Credo che abbia contribuito moltissimo l’evento di Lund. Un Papa che partecipa alle celebrazioni per il 500° anniversario della Riforma è veramente un segnale forte. E se guardiamo ai contenuti di quella giornata, vediamo che si è cercato di leggere la Riforma in maniera ecumenica, rivalutando l’opera di Lutero, e alla fine, cattolici e luterani hanno firmato un’intesa di collaborazione nel servizio comune al mondo, attraverso gli organismi di Caritas internationalis e il Lutheran World service. La nostra speranza è che l’onda di questo anniversario continui. Non vorrei che passata la festa, tutto torni come prima. La mia sensazione però è che cominci a cambiare la percezione reciproca. Per questo parlo di svolta.
In che senso è cambiata la percezione reciproca?
Nel senso che per noi è molto importante che lo sguardo portato su Lutero, salvo alcune frange, sia uno sguardo diverso, capace di cogliere in Lutero quello che era veramente il suo anelito a rinnovare la fede cristiana. Lutero non è più l’eretico.

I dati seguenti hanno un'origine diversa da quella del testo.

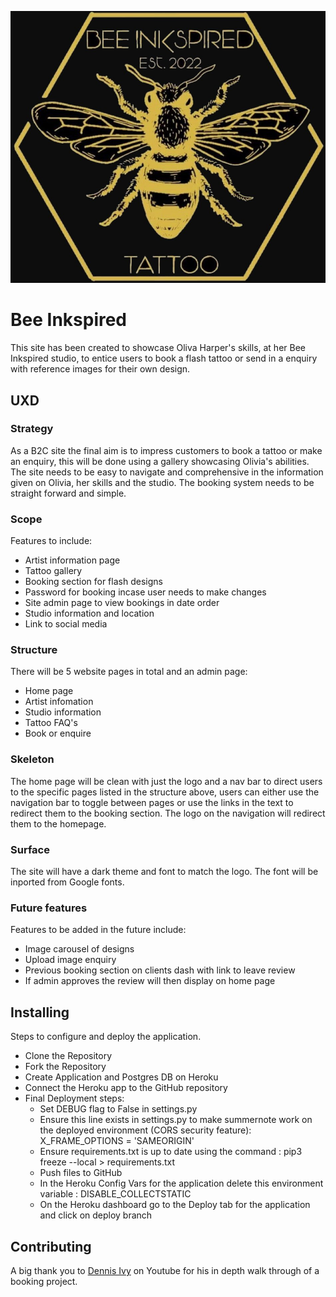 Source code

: ![logo](static/assets/images/logo.jpg)

# Bee Inkspired

This site has been created to showcase Oliva Harper's skills, at her Bee Inkspired studio, to entice users to book a flash tattoo or send in a enquiry with reference images for their own design.

## UXD

### Strategy

As a B2C site the final aim is to impress customers to book a tattoo or make an enquiry, this will be done using a gallery showcasing Olivia's abilities. The site needs to be easy to navigate and comprehensive in the information given on Olivia, her skills and the studio. The booking system needs to be straight forward and simple.

### Scope

Features to include:
- Artist information page
- Tattoo gallery 
- Booking section for flash designs
- Password for booking incase user needs to make changes
- Site admin page to view bookings in date order
- Studio information and location 
- Link to social media

### Structure

There will be 5 website pages in total and an admin page:
- Home page
- Artist infomation
- Studio information
- Tattoo FAQ's
- Book or enquire
 
### Skeleton

The home page will be clean with just the logo and a nav bar to direct users to the specific pages listed in the structure above, users can either use the navigation bar to toggle between pages or use the links in the text to redirect them to the booking section. The logo on the navigation will redirect them to the homepage.

### Surface

The site will have a dark theme and font to match the logo. The font will be inported from Google fonts.

### Future features

Features to be added in the future include:
- Image carousel of designs
- Upload image enquiry
- Previous booking section on clients dash with link to leave review
- If admin approves the review will then display on home page 

## Installing

Steps to configure and deploy the application.

- Clone the Repository
- Fork the Repository
- Create Application and Postgres DB on Heroku
- Connect the Heroku app to the GitHub repository
- Final Deployment steps:
    - Set DEBUG flag to False in settings.py
    - Ensure this line exists in settings.py to make summernote work on the deployed environment (CORS security feature): X_FRAME_OPTIONS = 'SAMEORIGIN'
    - Ensure requirements.txt is up to date using the command : pip3 freeze --local > requirements.txt
    - Push files to GitHub
    - In the Heroku Config Vars for the application delete this environment variable : DISABLE_COLLECTSTATIC
    - On the Heroku dashboard go to the Deploy tab for the application and click on deploy branch

## Contributing

A big thank you to [Dennis Ivy](https://www.youtube.com/watch?v=xv_bwpA_aEA&list=PL-51WBLyFTg2vW-_6XBoUpE7vpmoR3ztO) on Youtube for his in depth walk through of a booking project.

È il cristiano che, vedendo la situazione critica in cui versava la Chiesa del suo tempo, ha cercato di proporre delle soluzioni. Se poi queste soluzioni abbiano funzionato, ci possono essere opinioni diverse. Ma il fatto di credere nella purezza delle intenzioni di Lutero, di rompere finalmente vecchi stereotipi, questo – credo – è importantissimo. È come se il cammino ecumenico fatto in questi anni, i dialoghi avviati, i traguardi raggiunti come la firma sulla dichiarazione sulla dottrina della giustificazione, cominciano un po’ ad entrare nella vita delle comunità cristiane. La sensazione è che il clima ecumenico sia mutato. Speriamo che non si fermi lì e continui.
Come?
Mi auguro che il lavoro che abbiamo fatto in questi due anni con l’Ufficio CEI per l’ecumenismo e il dialogo, sia solo un preludio alla creazione di un organismo ecumenico permanente che permetta una forma di consultazione regolare tra le Chiese presenti nel nostro Paese. Questo anno è stato attraversato anche dall’esperienza ecumenica dei corridoi umanitari, primo esempio nella storia del nostro Paese di collaborazione tra le Chiese che si fa servizio.
È il primo esempio in Europa. Il bilancio è sicuramente positivo. Abbiamo accolto venerdì 27 ottobre, oltre 120 rifugiati siriani dal Libano. E con loro abbiamo completato la quota di 1.000 che ci era stata assegnata dal protocollo di intesa firmata da Comunità di Sant’Egidio, FCEI e Tavola valdese con i ministeri dell’Interno e degli Esteri. Le buone notizie sono diverse. La prima è che il progetto anche se in misura ridotta, comincia ad essere esportato in altri Paesi ed è già pienamente attivo in Francia. La seconda buona notizia è che il vice ministro degli esteri Mario Giro ci ha annunciato che il progetto italiano va avanti ed è imminente agli inizi di novembre la firma di rinnovo di questa intesa per un gruppo analogo di altri 1.000 rifugiati.
Infine è di questi giorni la notizia che il Parlamento europeo ha votato una raccomandazione sui corridoi umanitari e c’è un progetto sostenuto da Junker che prevede la creazione di canali per addirittura 40mila rifugiati. Se va in porto, significa che quello che ci eravamo prefissati è stato raggiunto, e cioè essere di stimolo perché l’Europa prenda coscienza di questa situazione e cerchi alternative ai viaggi della morte.
Quale ecumenismo emerge da questa esperienza?
Ci sono varie forme di ecumenismo, quello dei corridoi umanitari è l’ecumenismo del fare e del testimoniare insieme. Poi c’è anche l’ecumenismo teologico. Credo che entrambe le forme siano essenziali. Ogni volta che si è voluto privilegiare uno di questi due aspetti dell’ecumenismo rispetto all’altro, siamo andati fuori strada. Queste due anime vanno assolutamente tenute insieme. Un ecumenismo solo spirituale o teologico non porta frutti così come un ecumenismo che si pone solamente sul piano dello stretto servizio sociale alle persone, ha i suoi limiti. Credo che dobbiamo andare avanti coniugando la testimonianza comune con l’impegno per l’unità della Chiesa che è una unità nella diversità. Si tratta di una diversità riconciliata che non appiattisce le differenze.